@bombastinator, I was kinda conflicted about this also. Some say easy to dye and set the color. Some say the temperature has more to do with the color saturation and too hot deforms the 3d print.
Also I heard consistency of color among the peices may also be off.
So I went with white with the idea if I dyed it myself I would have matching peices.
This is new to me, I will be learning as I go LOL
That actually makes a lot of sense to me.
It would depend a great deal on exactly what the color is and when in the process it is added.
A boring long winded treatise on the history of pigments:
Way way back in the day when men wore tights and stuff pigment was ground up elemental minerals. Generaly heavy metals or metal oxides, and often quite toxic. Then coal lake dyes happened. Dyes work differently. They’re often safer and cheaper. A lake is a bit of powdered something that has been dyed to make a pigment. The early dyes were made from coal, hence coal lake dye. These dyes had (and to a lesser degree still have) issues though. They are sensitive to heat, light, and a bunch of other things most of which fade them over time. Some colors fade faster than others. Yellow was particularly bad, followed by magenta. This is why really old printed things are often partial images that are just cyan and black. If a colorant in a plastic is a dye, and it is made up of a mix of dyes, those separate dyes are going to react to different environmental factors differently causing a color change.
What would I do in your position if I wanted a predictable color that would be tough? Paint the thing and clear coat it probably. That they’re dying them instead implies there is some sort of problem I don’t know about. You’ll need to pick your paint carefully. You may want to use a primer as well.
A paint is a binder, a carrier, and a pigment.
The binder is what makes paint stick to what you paint it to. Your binder is going to need to stick to the particular kind of plastic you used. Increasing the surface area of the plastic (very rough sanding) will probably help. Primers are paints that specialize in sticking to stuff but have no strength or colors in them. A “self priming paint” is a primer with pigment in it. The paint then only has to stick to the primer which is often a lot easier.
The carrier shouldn’t matter much. That is the stuff that hardens or evaporates away leaving the dried paint.

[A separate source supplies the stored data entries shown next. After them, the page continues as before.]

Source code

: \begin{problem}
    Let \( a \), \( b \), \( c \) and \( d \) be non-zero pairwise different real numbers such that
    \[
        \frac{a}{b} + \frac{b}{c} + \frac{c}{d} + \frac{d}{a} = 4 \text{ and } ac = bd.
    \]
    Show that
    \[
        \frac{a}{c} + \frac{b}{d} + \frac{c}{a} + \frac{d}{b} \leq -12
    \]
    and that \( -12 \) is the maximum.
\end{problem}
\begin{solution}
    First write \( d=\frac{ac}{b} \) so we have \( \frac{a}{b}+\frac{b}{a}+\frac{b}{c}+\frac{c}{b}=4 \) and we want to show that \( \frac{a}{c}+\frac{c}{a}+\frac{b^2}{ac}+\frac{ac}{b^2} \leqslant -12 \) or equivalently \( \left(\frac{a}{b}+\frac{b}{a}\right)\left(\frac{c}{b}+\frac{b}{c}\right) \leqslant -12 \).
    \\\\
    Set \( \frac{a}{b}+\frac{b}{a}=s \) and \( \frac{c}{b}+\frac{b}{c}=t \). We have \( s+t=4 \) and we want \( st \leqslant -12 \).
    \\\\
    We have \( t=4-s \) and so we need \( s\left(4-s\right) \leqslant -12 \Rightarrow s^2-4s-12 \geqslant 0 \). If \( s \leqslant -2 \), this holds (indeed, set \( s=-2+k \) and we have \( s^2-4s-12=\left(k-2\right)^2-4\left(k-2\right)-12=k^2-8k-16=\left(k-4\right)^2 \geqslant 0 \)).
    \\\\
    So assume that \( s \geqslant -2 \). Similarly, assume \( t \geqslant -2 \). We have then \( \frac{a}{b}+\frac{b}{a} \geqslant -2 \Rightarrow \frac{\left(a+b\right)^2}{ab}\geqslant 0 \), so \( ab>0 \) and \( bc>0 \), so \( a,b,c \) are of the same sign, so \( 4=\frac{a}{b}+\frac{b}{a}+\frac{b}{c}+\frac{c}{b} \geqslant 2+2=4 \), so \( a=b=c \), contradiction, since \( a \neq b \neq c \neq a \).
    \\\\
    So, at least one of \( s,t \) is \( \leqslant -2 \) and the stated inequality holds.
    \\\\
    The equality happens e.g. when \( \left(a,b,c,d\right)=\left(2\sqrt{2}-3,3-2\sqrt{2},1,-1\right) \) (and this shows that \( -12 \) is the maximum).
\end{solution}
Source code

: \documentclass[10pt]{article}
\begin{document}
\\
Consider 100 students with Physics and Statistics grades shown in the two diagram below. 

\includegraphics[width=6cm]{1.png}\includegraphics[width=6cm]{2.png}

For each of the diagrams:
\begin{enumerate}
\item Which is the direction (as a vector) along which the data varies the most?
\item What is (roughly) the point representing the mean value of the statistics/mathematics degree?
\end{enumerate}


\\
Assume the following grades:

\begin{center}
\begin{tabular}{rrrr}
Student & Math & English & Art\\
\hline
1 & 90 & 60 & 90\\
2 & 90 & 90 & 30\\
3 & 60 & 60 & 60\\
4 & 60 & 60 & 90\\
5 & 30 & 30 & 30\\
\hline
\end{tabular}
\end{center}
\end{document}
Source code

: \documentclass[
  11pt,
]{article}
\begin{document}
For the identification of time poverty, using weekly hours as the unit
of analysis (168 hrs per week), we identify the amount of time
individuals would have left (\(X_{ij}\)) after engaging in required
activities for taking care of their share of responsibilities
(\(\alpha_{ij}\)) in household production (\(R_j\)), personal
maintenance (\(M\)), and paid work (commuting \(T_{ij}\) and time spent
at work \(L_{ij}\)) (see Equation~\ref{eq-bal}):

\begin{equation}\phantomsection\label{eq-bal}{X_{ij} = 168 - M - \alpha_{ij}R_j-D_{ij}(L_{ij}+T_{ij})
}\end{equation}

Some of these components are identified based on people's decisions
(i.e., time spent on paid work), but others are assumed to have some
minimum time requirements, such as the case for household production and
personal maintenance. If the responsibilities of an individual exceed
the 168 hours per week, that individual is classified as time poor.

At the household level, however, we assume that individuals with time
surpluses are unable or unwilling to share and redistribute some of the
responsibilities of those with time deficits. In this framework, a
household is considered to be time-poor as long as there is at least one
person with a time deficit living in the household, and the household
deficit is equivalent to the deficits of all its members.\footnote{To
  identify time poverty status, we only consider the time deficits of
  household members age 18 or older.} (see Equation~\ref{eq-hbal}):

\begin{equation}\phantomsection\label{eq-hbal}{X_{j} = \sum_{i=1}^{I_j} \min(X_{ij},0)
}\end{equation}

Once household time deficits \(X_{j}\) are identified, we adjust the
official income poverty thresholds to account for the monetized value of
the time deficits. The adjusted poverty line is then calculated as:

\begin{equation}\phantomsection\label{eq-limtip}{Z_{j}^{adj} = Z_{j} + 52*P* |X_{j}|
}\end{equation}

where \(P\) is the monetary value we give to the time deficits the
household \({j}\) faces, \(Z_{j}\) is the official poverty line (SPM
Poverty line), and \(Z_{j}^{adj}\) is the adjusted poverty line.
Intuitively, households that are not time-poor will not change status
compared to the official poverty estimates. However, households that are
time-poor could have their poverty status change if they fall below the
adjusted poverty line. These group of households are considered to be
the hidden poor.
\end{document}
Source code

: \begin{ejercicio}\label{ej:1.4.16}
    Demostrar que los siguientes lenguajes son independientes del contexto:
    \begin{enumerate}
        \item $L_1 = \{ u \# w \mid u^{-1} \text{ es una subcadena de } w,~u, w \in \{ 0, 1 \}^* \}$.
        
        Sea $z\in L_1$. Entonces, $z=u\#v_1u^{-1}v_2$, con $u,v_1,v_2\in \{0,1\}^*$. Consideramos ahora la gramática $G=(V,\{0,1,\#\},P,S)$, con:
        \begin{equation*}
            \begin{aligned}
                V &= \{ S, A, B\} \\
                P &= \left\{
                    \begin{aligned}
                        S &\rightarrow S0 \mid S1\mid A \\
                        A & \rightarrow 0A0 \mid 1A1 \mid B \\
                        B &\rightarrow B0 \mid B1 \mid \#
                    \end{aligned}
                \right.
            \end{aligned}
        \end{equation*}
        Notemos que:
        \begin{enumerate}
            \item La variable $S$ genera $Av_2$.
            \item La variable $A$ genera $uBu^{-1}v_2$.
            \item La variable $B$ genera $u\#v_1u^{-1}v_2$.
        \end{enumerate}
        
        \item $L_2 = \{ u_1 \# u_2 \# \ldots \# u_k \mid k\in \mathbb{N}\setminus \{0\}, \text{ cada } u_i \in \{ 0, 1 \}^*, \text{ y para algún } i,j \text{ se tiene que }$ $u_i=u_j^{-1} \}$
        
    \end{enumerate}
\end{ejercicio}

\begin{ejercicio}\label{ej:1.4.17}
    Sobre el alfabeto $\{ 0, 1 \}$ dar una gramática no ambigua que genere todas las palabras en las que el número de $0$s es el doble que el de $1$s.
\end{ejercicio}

Not all carriers play well with each other.
While The pigment may matter, I doubt very much the thing is going to be lasting 400 hundred years or something so a dye lake is fine. The paint will wear though and it’s even softer than the plastic.
Therefore you also want some sort of thick strong clear coat.
A clear coat is a paint with no pigment in it. They are often quite tough. They do make things shiny though. For a long time laquer (made from bugs) was the one and only clear coat. Real old times laquer generally has to use pretty high proof alcohol as a carrier. That has changed though. Nowadays there’s all kinds of stuff.
Maybe your best bet will be dying it and clearcoating it for toughness.